▶ _WORK INSTRUCTION_: Below are entries; work out how many of their lines hold "HtmlWebDeveloper", giving only that number.
--------
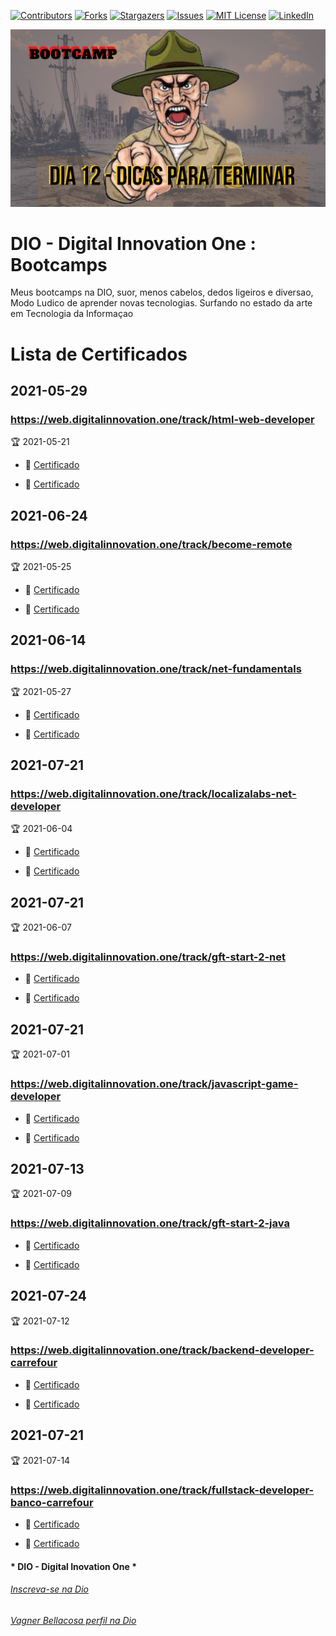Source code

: <!-- PROJECT SHIELDS -->

[![Contributors][contributors-shield]][contributors-url]
[![Forks][forks-shield]][forks-url]
[![Stargazers][stars-shield]][stars-url]
[![Issues][issues-shield]][issues-url]
[![MIT License][license-shield]][license-url]
[![LinkedIn][linkedin-shield]][linkedin-url]



<!-- PROJECT LOGO -->
![Bootcamps na Digital Innovation One](/Images/capa.png "Bootcamps")


# DIO - Digital Innovation One : Bootcamps

Meus bootcamps na DIO, suor, menos cabelos, dedos ligeiros e diversao, Modo Ludico de aprender novas tecnologias.
Surfando no estado da arte em Tecnologia da Informaçao

# Lista de Certificados

## 2021-05-29 
### https://web.digitalinnovation.one/track/html-web-developer 
:trophy: 2021-05-21
- :scroll: [Certificado](HtmlWebDeveloper.md)

- :scroll: [Certificado](../certificados/HtmlWebDeveloper.md)

## 2021-06-24 
### https://web.digitalinnovation.one/track/become-remote
:trophy: 2021-05-25
- :scroll: [Certificado](BecomeRemote.md)

- :scroll: [Certificado](../certificados/BecomeRemote.md)

## 2021-06-14
### https://web.digitalinnovation.one/track/net-fundamentals
:trophy: 2021-05-27
- :scroll: [Certificado](NetFundamentals.md)

- :scroll: [Certificado](../certificados/NetFundamentals.md)

## 2021-07-21
### https://web.digitalinnovation.one/track/localizalabs-net-developer
:trophy: 2021-06-04
- :scroll: [Certificado](LocalizaLabs_NetDeveloper.md)

- :scroll: [Certificado](../certificados/LocalizaLabs_NetDeveloper.md)

## 2021-07-21
:trophy: 2021-06-07
### https://web.digitalinnovation.one/track/gft-start-2-net
- :scroll: [Certificado](GFT_Star2DotNet.md)

- :scroll: [Certificado](../certificados/GFT_Star2DotNet.md)

## 2021-07-21
:trophy: 2021-07-01
### https://web.digitalinnovation.one/track/javascript-game-developer
- :scroll: [Certificado](JavaScriptGameDeveloper.md)

- :scroll: [Certificado](../certificados/JavaScriptGameDeveloper.md)

## 2021-07-13
:trophy: 2021-07-09
### https://web.digitalinnovation.one/track/gft-start-2-java
- :scroll: [Certificado](GFT_Start2Java.md)

- :scroll: [Certificado](../certificados/GFT_Start2Java.md)

## 2021-07-24
:trophy: 2021-07-12
### https://web.digitalinnovation.one/track/backend-developer-carrefour
- :scroll: [Certificado](Carrefour_BackEndDeveloper.md)

- :scroll: [Certificado](../certificados/Carrefour_BackEndDeveloper.md)

## 2021-07-21 
:trophy: 2021-07-14
### https://web.digitalinnovation.one/track/fullstack-developer-banco-carrefour
- :scroll: [Certificado](BancoCarrefour_FullStackDeveloper.md)

- :scroll: [Certificado](../certificados/BancoCarrefour_FullStackDeveloper.md)

#### * DIO - Digital Inovation One *
######  [Inscreva-se na Dio](https://digitalinnovation.one/sign-up?ref=R5J3ZLTIFS)  

######  [Vagner Bellacosa perfil na Dio](https://web.digitalinnovation.one/users/vagnerbellacosa?tab=achievements)  

<!-- MARKDOWN LINKS & IMAGES -->
<!-- https://www.markdownguide.org/basic-syntax/#reference-style-links -->
[contributors-shield]: https://img.shields.io/github/contributors/VagnerBellacosa/DIO_Bootcamps.svg?style=for-the-badge
[contributors-url]: https://github.com/VagnerBellacosa/DIO_Bootcamps/graphs/contributors
[forks-shield]: https://img.shields.io/github/forks/VagnerBellacosa/DIO_Bootcamps.svg?style=for-the-badge
[forks-url]: https://github.com/VagnerBellacosa/DIO_Bootcamps/network/members
[stars-shield]: https://img.shields.io/github/stars/VagnerBellacosa/DIO_Bootcamps.svg?style=for-the-badge
[stars-url]: https://github.com/VagnerBellacosa/DIO_Bootcamps/stargazers
[issues-shield]: https://img.shields.io/github/issues/VagnerBellacosa/DIO_Bootcamps.svg?style=for-the-badge
[issues-url]: https://github.com/VagnerBellacosa/DIO_Bootcamps/issues
[license-shield]: https://img.shields.io/github/license/VagnerBellacosa/DIO_Bootcamps.svg?style=for-the-badge
[license-url]: https://github.com/VagnerBellacosa/DIO_Bootcamps/blob/master/LICENSE.txt
[linkedin-shield]: https://img.shields.io/badge/-LinkedIn-black.svg?style=for-the-badge&logo=linkedin&colorB=555
[linkedin-url]: https://www.linkedin.com/in/VagnerBellacosa/
[product-screenshot]: images/capa.png



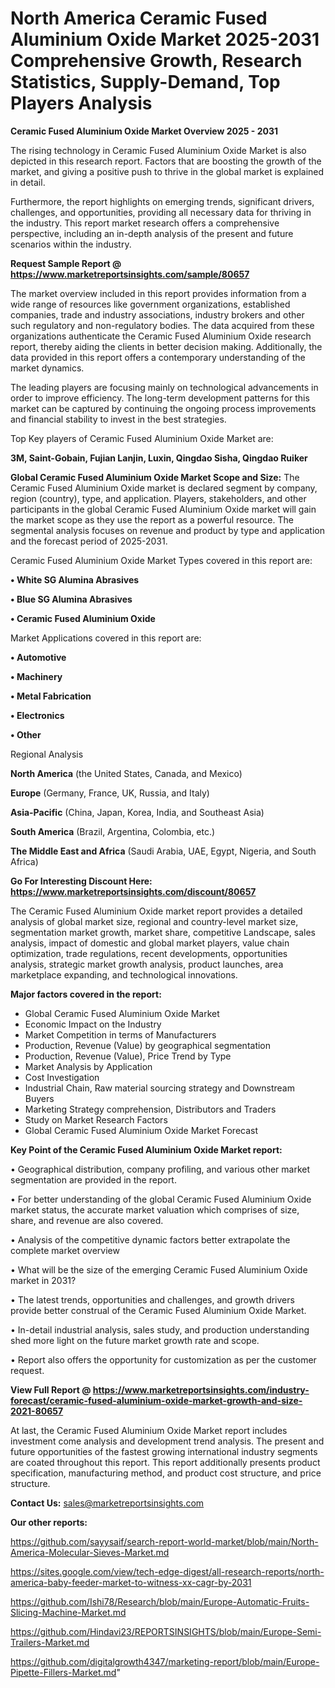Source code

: # North America Ceramic Fused Aluminium Oxide Market 2025-2031 Comprehensive Growth, Research Statistics, Supply-Demand,  Top Players Analysis

<Strong> Ceramic Fused Aluminium Oxide Market Overview 2025 - 2031</strong>

The rising technology in Ceramic Fused Aluminium Oxide Market is also depicted in this research report. Factors that are boosting the growth of the market, and giving a positive push to thrive in the global market is explained in detail.

Furthermore, the report highlights on emerging trends, significant drivers, challenges, and opportunities, providing all necessary data for thriving in the industry. This report market research offers a comprehensive perspective, including an in-depth analysis of the present and future scenarios within the industry.

<strong>Request Sample Report @ <a href=https://www.marketreportsinsights.com/sample/80657>https://www.marketreportsinsights.com/sample/80657</a></strong>

The market overview included in this report provides information from a wide range of resources like government organizations, established companies, trade and industry associations, industry brokers and other such regulatory and non-regulatory bodies. The data acquired from these organizations authenticate the Ceramic Fused Aluminium Oxide research report, thereby aiding the clients in better decision making. Additionally, the data provided in this report offers a contemporary understanding of the market dynamics.

The leading players are focusing mainly on technological advancements in order to improve efficiency. The long-term development patterns for this market can be captured by continuing the ongoing process improvements and financial stability to invest in the best strategies.

Top Key players of Ceramic Fused Aluminium Oxide Market are:

<strong>3M, Saint-Gobain, Fujian Lanjin, Luxin, Qingdao Sisha, Qingdao Ruiker</strong>

<strong><b>Global Ceramic Fused Aluminium Oxide Market Scope and Size:</b></strong>
The Ceramic Fused Aluminium Oxide market is declared segment by company, region (country), type, and application. Players, stakeholders, and other participants in the global Ceramic Fused Aluminium Oxide market will gain the market scope as they use the report as a powerful resource. The segmental analysis focuses on revenue and product by type and application and the forecast period of 2025-2031.

Ceramic Fused Aluminium Oxide Market Types covered in this report are:

<strong>• White SG Alumina Abrasives

• Blue SG Alumina Abrasives

• Ceramic Fused Aluminium Oxide</strong>

Market Applications covered in this report are:

<strong>• Automotive

• Machinery

• Metal Fabrication

• Electronics

• Other</strong> 

Regional Analysis

<strong>North America</strong> (the United States, Canada, and Mexico)

<strong>Europe</strong> (Germany, France, UK, Russia, and Italy)

<strong>Asia-Pacific</strong> (China, Japan, Korea, India, and Southeast Asia)

<strong>South America</strong> (Brazil, Argentina, Colombia, etc.)

<strong>The Middle East and Africa</strong> (Saudi Arabia, UAE, Egypt, Nigeria, and South Africa)

<strong>Go For Interesting Discount Here: <a href=https://www.marketreportsinsights.com/discount/80657>https://www.marketreportsinsights.com/discount/80657</a></strong>

The Ceramic Fused Aluminium Oxide market report provides a detailed analysis of global market size, regional and country-level market size, segmentation market growth, market share, competitive Landscape, sales analysis, impact of domestic and global market players, value chain optimization, trade regulations, recent developments, opportunities analysis, strategic market growth analysis, product launches, area marketplace expanding, and technological innovations.

<strong><b>Major factors covered in the report:</b></strong>
<ul>
  <li>Global Ceramic Fused Aluminium Oxide Market </li>
  <li>Economic Impact on the Industry</li>
  <li>Market Competition in terms of Manufacturers</li>
  <li>Production, Revenue (Value) by geographical segmentation</li>
  <li>Production, Revenue (Value), Price Trend by Type</li>
  <li>Market Analysis by Application</li>
  <li>Cost Investigation</li>
  <li>Industrial Chain, Raw material sourcing strategy and Downstream Buyers</li>
  <li>Marketing Strategy comprehension, Distributors and Traders</li>
  <li>Study on Market Research Factors</li>
  <li>Global Ceramic Fused Aluminium Oxide Market Forecast</li>
</ul>

<strong><b>Key Point of the Ceramic Fused Aluminium Oxide Market report:</b></strong>

• Geographical distribution, company profiling, and various other market segmentation are provided in the report.

• For better understanding of the global Ceramic Fused Aluminium Oxide market status, the accurate market valuation which comprises of size, share, and revenue are also covered.

• Analysis of the competitive dynamic factors better extrapolate the complete market overview

• What will be the size of the emerging Ceramic Fused Aluminium Oxide market in 2031?

• The latest trends, opportunities and challenges, and growth drivers provide better construal of the Ceramic Fused Aluminium Oxide Market.

• In-detail industrial analysis, sales study, and production understanding shed more light on the future market growth rate and scope.

• Report also offers the opportunity for customization as per the customer request.

<strong><b>View Full Report @ <a href=https://www.marketreportsinsights.com/industry-forecast/ceramic-fused-aluminium-oxide-market-growth-and-size-2021-80657>https://www.marketreportsinsights.com/industry-forecast/ceramic-fused-aluminium-oxide-market-growth-and-size-2021-80657</a></b></strong>


At last, the Ceramic Fused Aluminium Oxide Market report includes investment come analysis and development trend analysis. The present and future opportunities of the fastest growing international industry segments are coated throughout this report. This report additionally presents product specification, manufacturing method, and product cost structure, and price structure.

<strong>Contact Us:</strong>
sales@marketreportsinsights.com

<strong>Our other reports:</strong>

<a href=https://github.com/sayysaif/search-report-world-market/blob/main/North-America-Molecular-Sieves-Market.md>https://github.com/sayysaif/search-report-world-market/blob/main/North-America-Molecular-Sieves-Market.md</a>

<a href=https://sites.google.com/view/tech-edge-digest/all-research-reports/north-america-baby-feeder-market-to-witness-xx-cagr-by-2031>https://sites.google.com/view/tech-edge-digest/all-research-reports/north-america-baby-feeder-market-to-witness-xx-cagr-by-2031</a>

<a href=https://github.com/Ishi78/Research/blob/main/Europe-Automatic-Fruits-Slicing-Machine-Market.md>https://github.com/Ishi78/Research/blob/main/Europe-Automatic-Fruits-Slicing-Machine-Market.md</a>

<a href=https://github.com/Hindavi23/REPORTSINSIGHTS/blob/main/Europe-Semi-Trailers-Market.md>https://github.com/Hindavi23/REPORTSINSIGHTS/blob/main/Europe-Semi-Trailers-Market.md</a>

<a href=https://github.com/digitalgrowth4347/marketing-report/blob/main/Europe-Pipette-Fillers-Market.md>https://github.com/digitalgrowth4347/marketing-report/blob/main/Europe-Pipette-Fillers-Market.md</a>"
--------
▶ _EXERCISE RESULT_: 2